Every one of us has a different relationship with food, which can vary throughout our lifetime. We may experience strong emotions when we think about food, plan our meals, remember what we ate earlier, or when we're actually eating. Or we may feel few emotions surrounding food, eating for sustenance and not giving it much thought.
Regardless of what food means to you at this time in your life, one way to make eating more enjoyable, and to improve your health at the same time, is to practice mindful eating. This simply means paying more attention to what you're eating, while you're eating it. Slowing down and paying attention to the whole process of eating can make each meal feel like a self-care ritual - which it actually can be!
Start by taking a few seconds to really look at the food you've set out in front of you. Notice the colours on your plate; the textures; the variety of ingredients. Consider where it all came from: the truck drivers who drove the ingredients to your grocery store; the farmers who grew the crops and fed the animals; the sun that nourished all of them.
As you dig in, slow down and become aware of your movements. Pay attention to how each bite tastes. Notice the textures and flavours intermingling in your mouth. Chew each bite focusing on the act of eating - don’t do anything else while you’re chewing. Simply chew and pay attention. After you swallow, rest for a few seconds, giving yourself a pause before your next bite. Notice the aftertaste. Notice how your body reacts and how it asks for another bite, or when it feels satisfied.
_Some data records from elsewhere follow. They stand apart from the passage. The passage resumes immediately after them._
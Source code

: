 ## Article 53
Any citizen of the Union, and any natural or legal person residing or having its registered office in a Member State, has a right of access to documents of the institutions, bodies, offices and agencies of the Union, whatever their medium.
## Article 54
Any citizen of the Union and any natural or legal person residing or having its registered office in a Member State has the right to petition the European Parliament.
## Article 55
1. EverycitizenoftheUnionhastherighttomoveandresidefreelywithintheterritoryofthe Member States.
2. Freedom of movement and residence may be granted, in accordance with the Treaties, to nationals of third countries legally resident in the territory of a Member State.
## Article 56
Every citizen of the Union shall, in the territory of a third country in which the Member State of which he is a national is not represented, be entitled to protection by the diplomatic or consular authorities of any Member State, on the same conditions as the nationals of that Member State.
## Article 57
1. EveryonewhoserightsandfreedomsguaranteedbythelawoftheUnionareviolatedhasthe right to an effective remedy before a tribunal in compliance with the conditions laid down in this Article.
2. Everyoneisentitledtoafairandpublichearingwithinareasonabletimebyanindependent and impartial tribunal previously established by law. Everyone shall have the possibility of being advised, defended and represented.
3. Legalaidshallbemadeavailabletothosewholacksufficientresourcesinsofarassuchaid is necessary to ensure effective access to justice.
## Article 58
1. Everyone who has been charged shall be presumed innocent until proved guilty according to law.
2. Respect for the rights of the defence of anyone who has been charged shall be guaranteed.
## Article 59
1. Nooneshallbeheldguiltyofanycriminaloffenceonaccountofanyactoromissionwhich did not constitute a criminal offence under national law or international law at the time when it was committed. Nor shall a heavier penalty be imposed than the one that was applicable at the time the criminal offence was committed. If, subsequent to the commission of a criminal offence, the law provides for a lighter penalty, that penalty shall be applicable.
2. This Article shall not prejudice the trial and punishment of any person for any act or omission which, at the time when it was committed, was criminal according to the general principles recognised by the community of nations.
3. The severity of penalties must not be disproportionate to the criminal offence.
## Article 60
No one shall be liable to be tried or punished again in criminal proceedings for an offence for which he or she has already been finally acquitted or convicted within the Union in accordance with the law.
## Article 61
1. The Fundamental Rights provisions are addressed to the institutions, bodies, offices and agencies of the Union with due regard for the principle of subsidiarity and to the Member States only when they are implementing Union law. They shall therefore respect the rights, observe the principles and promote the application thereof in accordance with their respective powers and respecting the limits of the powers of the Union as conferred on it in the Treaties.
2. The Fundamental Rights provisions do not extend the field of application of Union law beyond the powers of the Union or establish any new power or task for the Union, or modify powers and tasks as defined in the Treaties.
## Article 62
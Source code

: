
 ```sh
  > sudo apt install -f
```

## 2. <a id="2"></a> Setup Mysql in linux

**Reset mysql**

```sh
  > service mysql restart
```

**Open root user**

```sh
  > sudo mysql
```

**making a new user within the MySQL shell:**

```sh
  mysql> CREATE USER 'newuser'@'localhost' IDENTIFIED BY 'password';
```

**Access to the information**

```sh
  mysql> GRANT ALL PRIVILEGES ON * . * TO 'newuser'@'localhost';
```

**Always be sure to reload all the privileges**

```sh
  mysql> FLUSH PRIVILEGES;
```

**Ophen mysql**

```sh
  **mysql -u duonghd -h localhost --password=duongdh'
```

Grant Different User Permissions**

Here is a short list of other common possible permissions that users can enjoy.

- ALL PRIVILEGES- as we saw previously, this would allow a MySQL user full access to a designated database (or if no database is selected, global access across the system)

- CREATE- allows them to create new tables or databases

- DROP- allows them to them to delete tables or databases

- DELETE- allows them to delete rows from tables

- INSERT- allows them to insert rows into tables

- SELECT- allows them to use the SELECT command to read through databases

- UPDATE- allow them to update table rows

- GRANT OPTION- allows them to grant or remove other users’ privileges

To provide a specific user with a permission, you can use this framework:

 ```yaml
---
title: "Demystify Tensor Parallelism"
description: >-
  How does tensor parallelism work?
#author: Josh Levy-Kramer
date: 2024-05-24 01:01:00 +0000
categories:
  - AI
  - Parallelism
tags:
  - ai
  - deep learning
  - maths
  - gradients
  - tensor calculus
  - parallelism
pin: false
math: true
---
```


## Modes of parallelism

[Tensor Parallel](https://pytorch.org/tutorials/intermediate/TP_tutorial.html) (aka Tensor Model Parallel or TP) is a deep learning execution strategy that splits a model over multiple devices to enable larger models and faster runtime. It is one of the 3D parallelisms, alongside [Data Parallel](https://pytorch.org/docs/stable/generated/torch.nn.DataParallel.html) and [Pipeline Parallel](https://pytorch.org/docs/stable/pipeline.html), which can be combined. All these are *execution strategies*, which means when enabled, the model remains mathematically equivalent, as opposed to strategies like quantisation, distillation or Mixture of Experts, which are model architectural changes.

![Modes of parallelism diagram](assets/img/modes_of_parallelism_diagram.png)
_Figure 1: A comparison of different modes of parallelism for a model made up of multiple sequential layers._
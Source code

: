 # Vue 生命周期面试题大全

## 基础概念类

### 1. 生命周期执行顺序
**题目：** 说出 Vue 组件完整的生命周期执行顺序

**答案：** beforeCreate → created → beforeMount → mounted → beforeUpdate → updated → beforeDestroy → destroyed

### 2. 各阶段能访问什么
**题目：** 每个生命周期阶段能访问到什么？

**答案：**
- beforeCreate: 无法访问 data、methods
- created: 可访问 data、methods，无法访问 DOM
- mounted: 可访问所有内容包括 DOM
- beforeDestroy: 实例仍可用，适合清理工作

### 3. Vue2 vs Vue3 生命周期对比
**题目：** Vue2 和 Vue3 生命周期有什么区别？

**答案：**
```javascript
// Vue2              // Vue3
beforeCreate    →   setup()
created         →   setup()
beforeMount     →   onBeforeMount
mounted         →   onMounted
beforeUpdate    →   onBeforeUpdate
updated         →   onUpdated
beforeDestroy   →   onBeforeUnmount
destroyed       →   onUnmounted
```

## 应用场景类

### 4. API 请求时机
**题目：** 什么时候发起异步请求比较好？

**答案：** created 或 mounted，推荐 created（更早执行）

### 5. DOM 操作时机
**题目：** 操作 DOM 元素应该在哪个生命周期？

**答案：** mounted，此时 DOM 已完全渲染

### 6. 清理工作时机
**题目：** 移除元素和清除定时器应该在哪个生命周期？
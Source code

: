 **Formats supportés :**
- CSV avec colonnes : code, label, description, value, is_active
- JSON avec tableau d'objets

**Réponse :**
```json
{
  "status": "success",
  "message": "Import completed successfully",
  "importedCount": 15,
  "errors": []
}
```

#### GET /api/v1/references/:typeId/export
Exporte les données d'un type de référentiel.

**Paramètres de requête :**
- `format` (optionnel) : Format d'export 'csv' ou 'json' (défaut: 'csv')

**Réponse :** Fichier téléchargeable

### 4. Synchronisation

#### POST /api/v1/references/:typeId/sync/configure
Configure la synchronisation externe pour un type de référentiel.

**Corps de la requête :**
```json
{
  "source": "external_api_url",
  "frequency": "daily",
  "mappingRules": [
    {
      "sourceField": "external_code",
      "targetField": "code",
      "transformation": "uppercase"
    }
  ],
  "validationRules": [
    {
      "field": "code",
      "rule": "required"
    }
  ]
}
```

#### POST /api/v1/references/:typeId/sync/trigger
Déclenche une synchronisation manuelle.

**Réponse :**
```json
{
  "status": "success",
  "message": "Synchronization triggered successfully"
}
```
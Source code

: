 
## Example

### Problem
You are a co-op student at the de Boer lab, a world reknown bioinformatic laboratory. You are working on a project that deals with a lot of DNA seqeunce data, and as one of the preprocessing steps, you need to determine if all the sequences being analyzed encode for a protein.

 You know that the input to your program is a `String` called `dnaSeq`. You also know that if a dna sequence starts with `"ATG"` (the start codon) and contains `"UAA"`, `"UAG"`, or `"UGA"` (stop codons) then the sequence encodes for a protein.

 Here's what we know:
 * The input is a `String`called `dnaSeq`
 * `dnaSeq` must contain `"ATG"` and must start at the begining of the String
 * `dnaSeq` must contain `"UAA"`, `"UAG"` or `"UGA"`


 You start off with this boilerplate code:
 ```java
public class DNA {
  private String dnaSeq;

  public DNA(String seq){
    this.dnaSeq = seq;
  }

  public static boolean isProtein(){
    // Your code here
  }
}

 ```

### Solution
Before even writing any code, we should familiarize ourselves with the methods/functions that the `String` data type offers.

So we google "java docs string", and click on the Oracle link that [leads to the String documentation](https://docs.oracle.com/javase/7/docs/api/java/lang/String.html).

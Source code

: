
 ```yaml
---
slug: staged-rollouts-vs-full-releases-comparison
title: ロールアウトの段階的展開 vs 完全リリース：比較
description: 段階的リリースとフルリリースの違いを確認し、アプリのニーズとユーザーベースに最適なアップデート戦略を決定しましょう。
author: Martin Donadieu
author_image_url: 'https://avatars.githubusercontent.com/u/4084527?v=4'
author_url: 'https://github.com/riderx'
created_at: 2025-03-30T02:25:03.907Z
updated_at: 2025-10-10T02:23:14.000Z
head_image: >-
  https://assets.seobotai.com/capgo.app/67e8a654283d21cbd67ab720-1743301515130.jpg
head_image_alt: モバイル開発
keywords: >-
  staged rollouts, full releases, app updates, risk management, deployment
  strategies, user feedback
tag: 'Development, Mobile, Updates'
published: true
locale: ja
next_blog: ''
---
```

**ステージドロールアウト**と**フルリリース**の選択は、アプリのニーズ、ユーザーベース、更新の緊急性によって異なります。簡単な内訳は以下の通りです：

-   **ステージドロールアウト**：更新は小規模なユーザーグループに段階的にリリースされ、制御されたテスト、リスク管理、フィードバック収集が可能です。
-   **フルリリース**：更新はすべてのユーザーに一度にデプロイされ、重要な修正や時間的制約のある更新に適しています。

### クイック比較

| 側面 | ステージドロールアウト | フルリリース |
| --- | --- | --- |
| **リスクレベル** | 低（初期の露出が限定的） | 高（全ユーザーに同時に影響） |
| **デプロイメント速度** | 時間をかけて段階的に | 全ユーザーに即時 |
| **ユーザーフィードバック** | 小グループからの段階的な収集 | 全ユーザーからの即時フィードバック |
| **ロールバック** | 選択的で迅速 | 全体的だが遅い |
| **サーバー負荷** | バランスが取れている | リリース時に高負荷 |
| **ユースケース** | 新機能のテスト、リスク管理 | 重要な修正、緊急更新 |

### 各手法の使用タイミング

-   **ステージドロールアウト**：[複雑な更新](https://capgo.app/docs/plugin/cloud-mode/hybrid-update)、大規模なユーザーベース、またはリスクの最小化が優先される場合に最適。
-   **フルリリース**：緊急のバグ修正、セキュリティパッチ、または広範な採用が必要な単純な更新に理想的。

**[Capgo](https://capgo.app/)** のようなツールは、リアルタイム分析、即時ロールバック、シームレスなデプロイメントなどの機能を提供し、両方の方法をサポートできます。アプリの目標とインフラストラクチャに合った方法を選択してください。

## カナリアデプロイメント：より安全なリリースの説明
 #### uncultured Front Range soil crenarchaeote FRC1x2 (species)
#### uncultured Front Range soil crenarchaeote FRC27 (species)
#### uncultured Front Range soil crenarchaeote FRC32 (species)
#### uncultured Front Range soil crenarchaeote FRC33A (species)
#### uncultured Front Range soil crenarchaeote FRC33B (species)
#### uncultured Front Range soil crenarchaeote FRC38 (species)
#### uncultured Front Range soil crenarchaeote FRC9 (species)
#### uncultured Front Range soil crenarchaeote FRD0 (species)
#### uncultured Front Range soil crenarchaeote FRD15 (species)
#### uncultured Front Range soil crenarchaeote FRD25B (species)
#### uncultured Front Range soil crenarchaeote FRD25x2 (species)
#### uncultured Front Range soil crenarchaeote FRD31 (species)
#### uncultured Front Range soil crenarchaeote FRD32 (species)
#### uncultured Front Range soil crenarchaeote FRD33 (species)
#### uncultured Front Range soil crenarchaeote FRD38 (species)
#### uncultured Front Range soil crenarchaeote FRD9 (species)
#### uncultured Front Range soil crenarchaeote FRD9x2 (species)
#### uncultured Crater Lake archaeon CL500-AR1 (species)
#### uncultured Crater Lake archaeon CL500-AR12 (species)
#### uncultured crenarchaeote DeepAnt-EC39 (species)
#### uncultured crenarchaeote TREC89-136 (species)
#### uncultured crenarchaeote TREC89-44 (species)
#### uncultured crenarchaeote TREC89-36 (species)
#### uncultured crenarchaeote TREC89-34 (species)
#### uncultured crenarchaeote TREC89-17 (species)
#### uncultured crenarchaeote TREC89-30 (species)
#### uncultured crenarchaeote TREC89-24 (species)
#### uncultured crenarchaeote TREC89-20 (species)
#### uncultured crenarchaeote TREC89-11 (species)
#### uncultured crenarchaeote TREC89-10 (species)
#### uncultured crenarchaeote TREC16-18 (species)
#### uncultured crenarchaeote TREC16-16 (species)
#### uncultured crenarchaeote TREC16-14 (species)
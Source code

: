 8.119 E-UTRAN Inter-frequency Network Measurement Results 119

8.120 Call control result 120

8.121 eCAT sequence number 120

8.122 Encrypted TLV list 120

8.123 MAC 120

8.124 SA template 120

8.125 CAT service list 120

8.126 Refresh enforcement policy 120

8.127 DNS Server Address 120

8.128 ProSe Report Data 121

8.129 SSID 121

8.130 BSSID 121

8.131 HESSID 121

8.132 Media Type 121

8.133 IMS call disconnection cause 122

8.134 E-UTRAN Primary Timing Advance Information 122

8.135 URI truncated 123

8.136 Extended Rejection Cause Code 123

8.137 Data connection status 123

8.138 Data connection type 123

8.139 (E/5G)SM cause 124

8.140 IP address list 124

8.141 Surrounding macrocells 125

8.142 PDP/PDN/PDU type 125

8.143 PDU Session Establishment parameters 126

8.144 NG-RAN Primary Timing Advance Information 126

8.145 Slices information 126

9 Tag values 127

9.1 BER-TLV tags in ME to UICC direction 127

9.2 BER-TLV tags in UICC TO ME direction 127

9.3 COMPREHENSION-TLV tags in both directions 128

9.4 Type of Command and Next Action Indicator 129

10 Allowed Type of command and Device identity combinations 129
Once you begin practicing mindful eating, you will notice that you enjoy your meals a lot more. Flavours become bolder. You may crave healthier options. It's very common that people stop overeating, as you notice sooner when you start to feel full (rather than eating distractedly, not paying attention and then noticing your plate is empty. Where's the enjoyment in that?). Our bodies are incredibly wise instruments that function completely for our health and wellbeing. The simple act of paying more attention to the process of eating and how your body reacts can teach you a lot about what the healthiest choices are for your unique constitution.
Mindful eating is a legitimate meditation technique. This means that you can be meditating 69 minutes each day, without taking any additional time out of your day! No excuses that you don't have time anymore. Eating mindfully will improve your focus and can help you become aware of any unhealthy mental patterns you have around food. With awareness comes the ability to choose how to move forward towards healthier habits. All it takes is slowing down and paying a bit more attention.